Antetokounmpo blocks Thunder center Isaiah Hartenstein during the fourth quarter.

Antetokounmpo blocks Thunder center Isaiah Hartenstein during the fourth quarter. / Kyle Terada-Imagn Photos

The Bucks will tell you they could see this coming. In October, after an eight-point loss to the Boston Celtics, I chatted with Lillard in his locker. “We’re going to get through this,” Lillard says confidently. A new defense deployed by assistant coach Greg Buckner took time to stick. The chemistry between Lillard and Antetokounmpo was still a work in progress. But inside the locker room in Milwaukee, the confidence never wavered.

“If we go out there and do the little things,” Lillard said. “If we play together, share the ball, make the right play, we trust our scouting report and our defensive coverages and our scheme, the more we’re able to put that possession after possession together and sustain it over 48 minutes.”

There have been adjustments. AJ Green, a three-point sniper, was given a bigger role in the rotation. Andre Jackson Jr., a defensive stopper, grabbed the starting spot opposite Lillard. And good shooters — Green, Brook Lopez, Bobby Portis — who struggled early in the season started making shots.

“I think we’re competing (now),” Antetokounmpo said. “I think we compete more. I feel like everyone understands that for us to be in a game or win a game, we have to compete more. Early this season I felt like we had this mindset just because we have a lot of talent on the team that things don’t just happen. Like guys that just want to dribble the ball up and give us the ball. I will go the other way and try to score. And that’s not what happened in the first 10 games.”
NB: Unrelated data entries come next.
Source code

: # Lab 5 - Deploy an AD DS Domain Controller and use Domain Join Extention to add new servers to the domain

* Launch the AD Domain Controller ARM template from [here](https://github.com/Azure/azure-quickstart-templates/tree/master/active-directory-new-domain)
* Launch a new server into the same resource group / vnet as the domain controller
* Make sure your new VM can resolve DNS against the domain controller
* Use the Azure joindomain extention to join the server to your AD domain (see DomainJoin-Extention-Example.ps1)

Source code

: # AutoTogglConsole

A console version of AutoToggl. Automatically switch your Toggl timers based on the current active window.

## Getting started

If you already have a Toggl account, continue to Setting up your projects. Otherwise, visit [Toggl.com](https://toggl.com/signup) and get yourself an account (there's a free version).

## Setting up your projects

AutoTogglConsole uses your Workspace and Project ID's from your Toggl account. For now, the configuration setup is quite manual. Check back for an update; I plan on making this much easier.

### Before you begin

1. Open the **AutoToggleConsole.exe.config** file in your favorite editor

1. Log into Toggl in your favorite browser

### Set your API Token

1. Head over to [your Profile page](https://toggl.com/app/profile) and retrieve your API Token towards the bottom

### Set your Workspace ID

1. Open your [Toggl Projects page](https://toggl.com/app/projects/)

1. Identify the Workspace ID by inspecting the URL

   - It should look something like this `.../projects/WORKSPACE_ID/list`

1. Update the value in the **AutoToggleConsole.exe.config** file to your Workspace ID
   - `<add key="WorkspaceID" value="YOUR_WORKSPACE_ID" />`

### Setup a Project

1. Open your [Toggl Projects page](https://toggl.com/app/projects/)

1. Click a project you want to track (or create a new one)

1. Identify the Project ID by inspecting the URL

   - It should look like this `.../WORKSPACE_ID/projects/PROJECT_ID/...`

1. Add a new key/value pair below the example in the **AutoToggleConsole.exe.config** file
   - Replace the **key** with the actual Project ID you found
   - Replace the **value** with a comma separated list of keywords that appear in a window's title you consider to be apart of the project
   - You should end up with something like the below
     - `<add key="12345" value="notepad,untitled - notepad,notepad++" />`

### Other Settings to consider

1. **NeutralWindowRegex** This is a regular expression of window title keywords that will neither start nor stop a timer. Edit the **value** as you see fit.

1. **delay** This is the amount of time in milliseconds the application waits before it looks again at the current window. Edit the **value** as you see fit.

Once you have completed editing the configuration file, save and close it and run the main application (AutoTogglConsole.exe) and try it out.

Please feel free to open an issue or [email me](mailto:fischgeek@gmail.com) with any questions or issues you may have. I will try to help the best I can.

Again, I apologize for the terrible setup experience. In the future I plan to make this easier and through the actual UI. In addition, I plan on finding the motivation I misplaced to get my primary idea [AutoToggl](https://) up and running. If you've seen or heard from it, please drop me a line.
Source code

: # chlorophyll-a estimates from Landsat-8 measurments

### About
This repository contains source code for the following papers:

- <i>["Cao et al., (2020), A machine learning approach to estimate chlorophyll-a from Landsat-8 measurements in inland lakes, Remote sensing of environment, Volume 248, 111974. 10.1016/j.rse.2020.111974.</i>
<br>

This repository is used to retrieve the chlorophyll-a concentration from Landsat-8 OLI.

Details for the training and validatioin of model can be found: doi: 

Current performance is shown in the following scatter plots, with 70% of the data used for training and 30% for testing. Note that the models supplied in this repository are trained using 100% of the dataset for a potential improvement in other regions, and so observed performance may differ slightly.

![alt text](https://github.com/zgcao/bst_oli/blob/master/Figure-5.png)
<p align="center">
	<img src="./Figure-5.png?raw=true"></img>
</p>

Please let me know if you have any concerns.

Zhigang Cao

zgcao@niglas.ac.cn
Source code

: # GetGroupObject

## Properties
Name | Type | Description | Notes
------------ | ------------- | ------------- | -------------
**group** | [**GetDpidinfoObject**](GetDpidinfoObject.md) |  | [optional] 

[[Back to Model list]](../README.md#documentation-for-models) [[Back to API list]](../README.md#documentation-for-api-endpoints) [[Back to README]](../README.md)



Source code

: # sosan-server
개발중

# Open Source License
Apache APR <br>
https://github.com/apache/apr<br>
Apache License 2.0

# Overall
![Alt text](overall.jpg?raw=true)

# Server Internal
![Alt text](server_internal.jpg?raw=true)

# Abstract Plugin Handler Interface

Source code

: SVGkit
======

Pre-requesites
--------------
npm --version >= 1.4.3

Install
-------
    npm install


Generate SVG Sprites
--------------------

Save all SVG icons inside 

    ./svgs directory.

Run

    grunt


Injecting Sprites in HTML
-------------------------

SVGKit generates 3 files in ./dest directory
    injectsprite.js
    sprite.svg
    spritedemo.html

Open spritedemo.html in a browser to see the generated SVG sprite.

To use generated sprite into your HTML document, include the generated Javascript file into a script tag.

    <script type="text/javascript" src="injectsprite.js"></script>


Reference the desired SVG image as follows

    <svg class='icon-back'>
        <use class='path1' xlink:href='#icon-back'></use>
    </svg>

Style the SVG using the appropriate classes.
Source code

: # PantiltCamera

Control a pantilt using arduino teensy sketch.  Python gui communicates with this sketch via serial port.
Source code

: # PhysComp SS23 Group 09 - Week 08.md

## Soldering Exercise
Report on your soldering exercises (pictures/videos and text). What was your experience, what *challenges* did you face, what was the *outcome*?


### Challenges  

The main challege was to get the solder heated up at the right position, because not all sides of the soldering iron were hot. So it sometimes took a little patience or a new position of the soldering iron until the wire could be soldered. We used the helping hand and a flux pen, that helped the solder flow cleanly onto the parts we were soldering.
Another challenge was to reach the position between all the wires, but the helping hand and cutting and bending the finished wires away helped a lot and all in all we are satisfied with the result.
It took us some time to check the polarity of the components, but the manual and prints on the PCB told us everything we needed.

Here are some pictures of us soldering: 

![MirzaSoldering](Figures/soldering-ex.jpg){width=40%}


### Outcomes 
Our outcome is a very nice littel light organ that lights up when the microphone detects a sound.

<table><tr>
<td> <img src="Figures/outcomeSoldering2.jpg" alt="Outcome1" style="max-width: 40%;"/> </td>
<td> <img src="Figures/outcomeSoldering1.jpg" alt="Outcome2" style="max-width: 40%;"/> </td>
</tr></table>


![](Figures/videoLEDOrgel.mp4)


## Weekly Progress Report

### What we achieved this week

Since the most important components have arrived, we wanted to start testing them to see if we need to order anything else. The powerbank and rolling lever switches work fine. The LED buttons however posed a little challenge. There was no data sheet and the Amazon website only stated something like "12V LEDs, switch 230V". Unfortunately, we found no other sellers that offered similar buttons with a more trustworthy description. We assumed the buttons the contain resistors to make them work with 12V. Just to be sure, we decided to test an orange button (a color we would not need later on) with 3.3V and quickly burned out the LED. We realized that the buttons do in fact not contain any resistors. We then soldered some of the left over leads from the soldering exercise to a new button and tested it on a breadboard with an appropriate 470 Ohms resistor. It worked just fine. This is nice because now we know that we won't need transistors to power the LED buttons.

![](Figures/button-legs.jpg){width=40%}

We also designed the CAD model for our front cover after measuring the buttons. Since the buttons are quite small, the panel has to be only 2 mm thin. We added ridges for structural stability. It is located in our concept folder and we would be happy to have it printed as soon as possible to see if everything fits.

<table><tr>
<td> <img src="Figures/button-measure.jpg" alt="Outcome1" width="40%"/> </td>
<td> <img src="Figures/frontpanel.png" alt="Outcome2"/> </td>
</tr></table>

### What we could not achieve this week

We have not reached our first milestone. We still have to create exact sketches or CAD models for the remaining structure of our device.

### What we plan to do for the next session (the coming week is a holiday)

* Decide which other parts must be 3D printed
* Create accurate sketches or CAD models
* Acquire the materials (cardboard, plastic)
There was an NBA Finals-style celebration on the floor after the game Tuesday. But there will be no holiday after that. As he headed toward the locker room, Bucks assistant coach Darvin Ham — the two-time Cup champion Darvin Ham who managed the Lakers last season — reminded those within earshot of how far the team has to go. “We have 56 games left,” Ham said. “No one forgets that.”

In fact, Milwaukee heads to Cleveland on Friday for a conference game that is far more consequential. Inside the Bucks’ locker room, cases of Champagne remained unopened. Orders from the coaching staff. Maybe saved for another day. One that counts.

“We’re going to improve and stay locked in,” Antetokounmpo said. “Because the job isn’t done.”